[What you have to do]
Each line below that holds the word "druge" counts once. Say how many such lines there are, and no more.

[Records for the exercise]
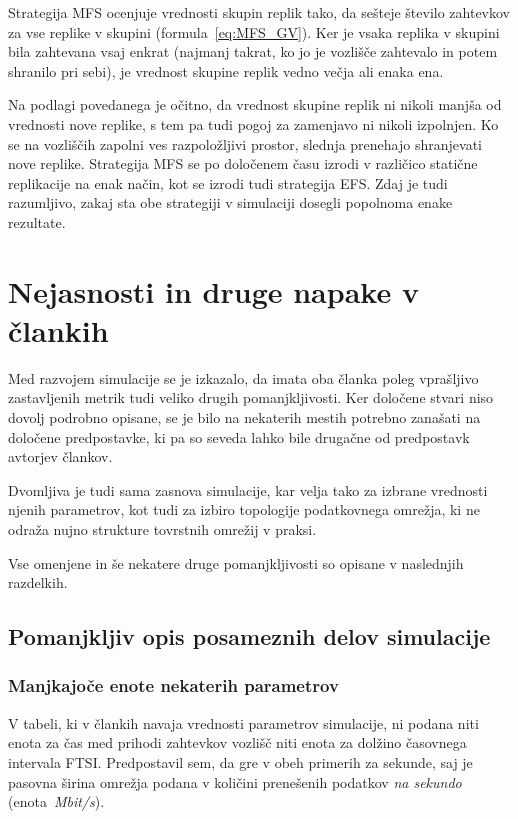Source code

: \documentclass[a4paper, 12pt]{book}
\begin{document}
Strategija MFS ocenjuje vrednosti skupin replik tako, da sešteje število
zahtevkov za vse replike v skupini (formula~\eqref{eq:MFS_GV}). Ker je
vsaka replika v skupini bila zahtevana vsaj enkrat (najmanj takrat, ko jo
je vozlišče zahtevalo in potem shranilo pri sebi), je vrednost skupine replik
vedno večja ali enaka ena.

Na podlagi povedanega je očitno, da vrednost skupine replik ni nikoli manjša
od vrednosti nove replike, s tem pa tudi pogoj za zamenjavo ni nikoli
izpolnjen. Ko se na vozliščih zapolni ves razpoložljivi prostor, slednja
prenehajo shranjevati nove replike. Strategija MFS se po določenem času
izrodi v različico statične replikacije na enak način, kot se izrodi
tudi strategija EFS. Zdaj je tudi razumljivo, zakaj sta obe strategiji v
simulaciji dosegli popolnoma enake rezultate.


\section{Nejasnosti in druge napake v člankih}

Med razvojem simulacije se je izkazalo, da imata oba članka poleg vprašljivo
zastavljenih metrik tudi veliko drugih pomanjkljivosti. Ker določene stvari
niso dovolj podrobno opisane, se je bilo na nekaterih mestih
potrebno zanašati na določene predpostavke, ki pa so seveda lahko bile
drugačne od predpostavk avtorjev člankov.

Dvomljiva je tudi sama zasnova simulacije, kar velja tako za izbrane
vrednosti njenih parametrov, kot tudi za izbiro topologije podatkovnega
omrežja, ki ne odraža nujno strukture tovrstnih omrežij v praksi.

Vse omenjene in še nekatere druge pomanjkljivosti so opisane v naslednjih
razdelkih.

\subsection{Pomanjkljiv opis posameznih delov simulacije}

\subsubsection{Manjkajoče enote nekaterih parametrov}

V tabeli, ki v člankih navaja vrednosti parametrov simulacije, ni podana
niti enota za čas med prihodi zahtevkov vozlišč niti enota za dolžino
časovnega intervala FTSI. Predpostavil sem, da gre v obeh primerih za sekunde,
saj je pasovna širina omrežja podana v količini prenešenih podatkov
\textit{na sekundo} (enota~\textit{Mbit/s}).
\end{document}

[Reply to the task]
2